Jessica les chilló indignada:
—¿Estáis todos chiflados? ¡Tim, no deberías preocuparte por Ricarda sino por los presentes en esta sala! ¡No puedo creer esta escena! Es inadmisible que ella lea ese diario en voz alta, y más aún que la escuchéis. ¡En este grupo pasan cosas muy extrañas, por no decir otra cosa! ¡Empiezo a sentirme rodeada de neuróticos!
—¡Jessica! —volvió a advertirle Alexander. Nunca había utilizado un tono tan cortante con ella.
—Ah, y por cierto, para que veáis que mis sospechas eran ciertas… —continuó Patricia, sin tener en cuenta el estallido de Jessica y retrocediendo unas hojas—. Aquí pone: «Lo hemos hecho». Se refiere a un joven llamado Keith y a lo que ha hecho con él últimamente en un granero abandonado… «Sólo tuve la sensación, la seguridad, de que lo amo, de que voy a ser suya para siempre, de que he nacido para él, y él para mí». —Leía en un tono amanerado y artificial.
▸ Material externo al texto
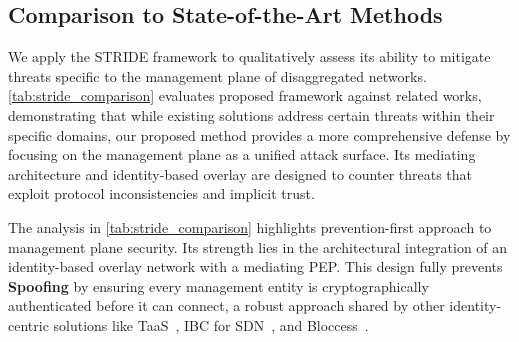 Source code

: \documentclass[12pt, a4paper, reqno, oneside]{book}
\begin{document}
\subsection{Comparison to State-of-the-Art Methods}
\label{sec:comparisonSOTA}




We apply the STRIDE framework to qualitatively assess its ability to mitigate threats specific to the management plane of disaggregated networks. \autoref{tab:stride_comparison} evaluates proposed framework against related works, demonstrating that while existing solutions address certain threats within their specific domains, our proposed method provides a more comprehensive defense by focusing on the management plane as a unified attack surface. Its mediating architecture and identity-based overlay are designed to counter threats that exploit protocol inconsistencies and implicit trust.

The analysis in \autoref{tab:stride_comparison} highlights prevention-first approach to management plane security. Its strength lies in the architectural integration of an identity-based overlay network with a mediating PEP. This design fully prevents \textbf{Spoofing} by ensuring every management entity is cryptographically authenticated before it can connect, a robust approach shared by other identity-centric solutions like TaaS~\cite{Erel-Ozcevik2024}, IBC for SDN~\cite{lam2015securing}, and Bloccess~\cite{Ding2022}.
\end{document}
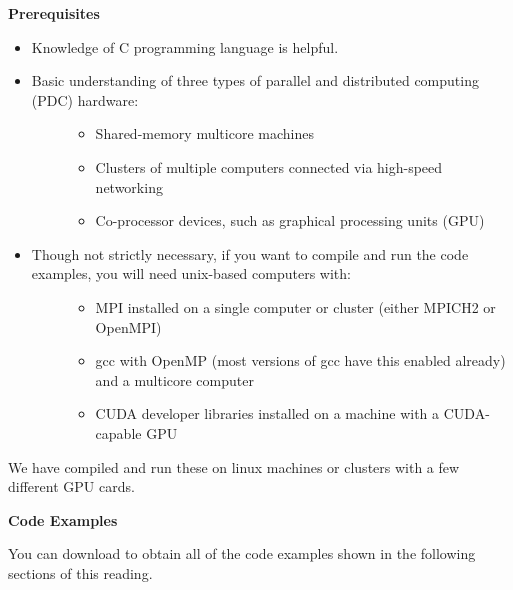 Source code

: \documentclass[letterpaper,10pt,openany,oneside]{sphinxmanual}
\begin{document}
\textbf{Prerequisites}
\begin{itemize}
\item {} 
Knowledge of C programming language is helpful.

\item {} \begin{description}
\item[{Basic understanding of three types of parallel and distributed computing (PDC) hardware:}] \leavevmode\begin{itemize}
\item {} 
Shared-memory multicore machines

\item {} 
Clusters of multiple computers connected via high-speed networking

\item {} 
Co-processor devices, such as graphical processing units (GPU)

\end{itemize}

\end{description}

\item {} \begin{description}
\item[{Though not strictly necessary, if you want to compile and run the code examples, you will need unix-based computers with:}] \leavevmode\begin{itemize}
\item {} 
MPI installed on a single computer or cluster (either MPICH2 or OpenMPI)

\item {} 
gcc with OpenMP (most versions of gcc have this enabled already) and a multicore computer

\item {} 
CUDA developer libraries installed on a machine with a CUDA-capable GPU

\end{itemize}

\end{description}

\end{itemize}

We have compiled and run these on linux machines or clusters with a few different GPU cards.

\textbf{Code Examples}

You can download  to obtain all of the code examples shown in the following sections of this reading.
\end{document}
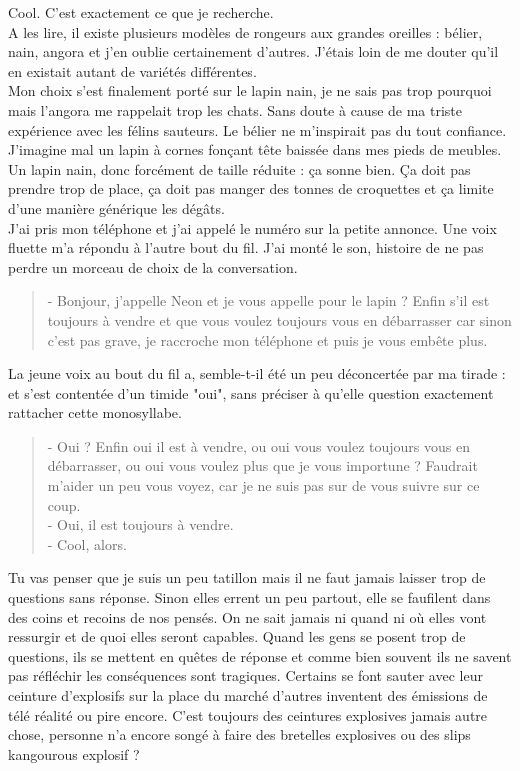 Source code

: Cool. C'est exactement ce que je recherche.\\

A les lire, il existe plusieurs modèles de rongeurs aux grandes oreilles : bélier, nain, angora et j'en oublie certainement d'autres. J'étais loin de me douter qu'il en existait autant de variétés différentes.\\
Mon choix s'est finalement porté sur le lapin nain, je ne sais pas trop pourquoi mais l'angora me rappelait trop les chats. Sans doute à cause de ma triste expérience avec les félins sauteurs. Le bélier ne m'inspirait pas du tout confiance. J'imagine mal un lapin à cornes fonçant tête baissée dans mes pieds de meubles. Un lapin nain, donc forcément de taille réduite : ça sonne bien. Ça doit pas prendre trop de place, ça doit pas manger des tonnes de croquettes et ça limite d'une manière générique les dégâts. \\

J'ai pris mon téléphone et j'ai appelé le numéro sur la petite annonce. Une voix fluette m'a répondu à l'autre bout du fil. J'ai monté le son, histoire de ne pas perdre un morceau de choix de la conversation. \\

\begin{quote}
 - Bonjour, j'appelle Neon et je vous appelle pour le lapin ? Enfin s'il est toujours à vendre et que vous voulez toujours vous en débarrasser car sinon c'est pas grave, je raccroche mon téléphone et puis je vous embête plus.
\end{quote}

La jeune voix au bout du fil a, semble-t-il été un peu déconcertée par ma tirade : et s'est contentée d'un timide "oui", sans préciser à qu'elle question exactement rattacher cette monosyllabe. \\

\begin{quote}
- Oui ? Enfin oui il est à vendre, ou oui vous voulez toujours vous en débarrasser, ou oui vous voulez plus que je vous importune ? Faudrait m'aider un peu vous voyez, car je ne suis pas sur de vous suivre sur ce coup. \\
- Oui, il est toujours à vendre. \\
- Cool, alors. \\
\end{quote}

Tu vas penser que je suis un peu tatillon mais il ne faut jamais laisser trop de questions sans réponse. Sinon elles errent un peu partout, elle se faufilent dans des coins et recoins de nos pensés. On ne sait jamais ni quand ni où elles vont ressurgir et de quoi elles seront capables. Quand les gens se posent trop de questions, ils se mettent en quêtes de réponse et comme bien souvent ils ne savent pas réfléchir les conséquences sont tragiques. Certains se font sauter avec leur ceinture d'explosifs sur la place du marché d'autres inventent des émissions de télé réalité ou pire encore. C'est toujours des ceintures explosives jamais autre chose, personne n'a encore songé à faire des bretelles explosives ou des slips kangourous explosif ?\\

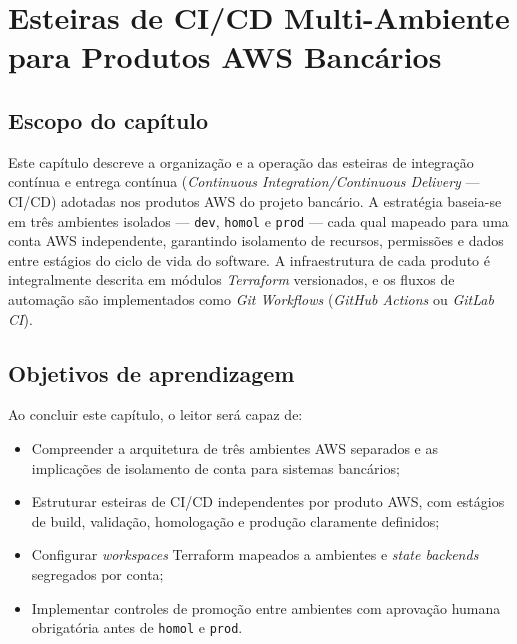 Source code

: \chapter{Esteiras de CI/CD Multi-Ambiente para Produtos AWS Banc\'arios}
\label{chap:cicd_multiambiente_bancario}

\section{Escopo do cap\'itulo}

Este cap\'itulo descreve a organiza\c{c}\~ao e a opera\c{c}\~ao das
esteiras de integra\c{c}\~ao cont\'inua e entrega cont\'inua
(\textit{Continuous Integration/Continuous Delivery} --- CI/CD) adotadas
nos produtos AWS do projeto bancário. A estratégia baseia-se em
tr\^es ambientes isolados --- \texttt{dev},
\texttt{homol} e \texttt{prod} ---
cada qual mapeado para uma conta AWS independente,
garantindo isolamento de recursos, permiss\~oes e dados entre est\'agios do
ciclo de vida do software. A infraestrutura de cada produto \'e integralmente
descrita em m\'odulos \textit{Terraform} versionados, e os
fluxos de automa\c{c}\~ao s\~ao implementados como
\textit{Git Workflows}
(\textit{GitHub Actions} ou \textit{GitLab CI}).

\section{Objetivos de aprendizagem}

Ao concluir este cap\'itulo, o leitor ser\'a capaz de:

\begin{itemize}[leftmargin=*]
  \item Compreender a arquitetura de tr\^es ambientes AWS separados e
        as implica\c{c}\~oes de isolamento de conta para sistemas banc\'arios;
  \item Estruturar esteiras de CI/CD independentes por produto AWS,
        com est\'agios de build, valida\c{c}\~ao, homologa\c{c}\~ao e
        produ\c{c}\~ao claramente definidos;
  \item Configurar \textit{workspaces} Terraform
        mapeados a ambientes e \textit{state backends}
        segregados por conta;
  \item Implementar controles de promo\c{c}\~ao entre ambientes com
        aprova\c{c}\~ao humana obrigat\'oria antes de \texttt{homol}
        e \texttt{prod}.
\end{itemize}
Jessica estaba a un paso de ella y sin más le arrebató la libreta de las manos. Roja de rabia, le gritó:
—¡Ricarda tiene razón! ¡Toda la razón del mundo! Eres un insecto asqueroso, minúsculo y venenoso. Eres una…
—¡Jessica! —Esta vez la voz de Alexander sonó como un disparo.
Ella miró a su marido, que tenía los ojos inyectados en sangre. Casi le pareció intuir odio en su mirada, aunque enseguida decidió que no podía ser.
—¡Ya basta, caray! —añadió él.
—Pero…
—¡He dicho que ya basta! —Se dirigió a los demás—: No se lo tengáis en cuenta. Últimamente está muy nerviosa. Habríamos preferido decíroslo en otro momento, pero quizá sea bueno que lo sepáis ahora porque así se explican muchas cosas: Jessica está embarazada. Estamos esperando un hijo para octubre.
La última frase quedó suspendida en el aire, y la habitación se llenó de silencio. Incluso parecía que hubiesen dejado de respirar.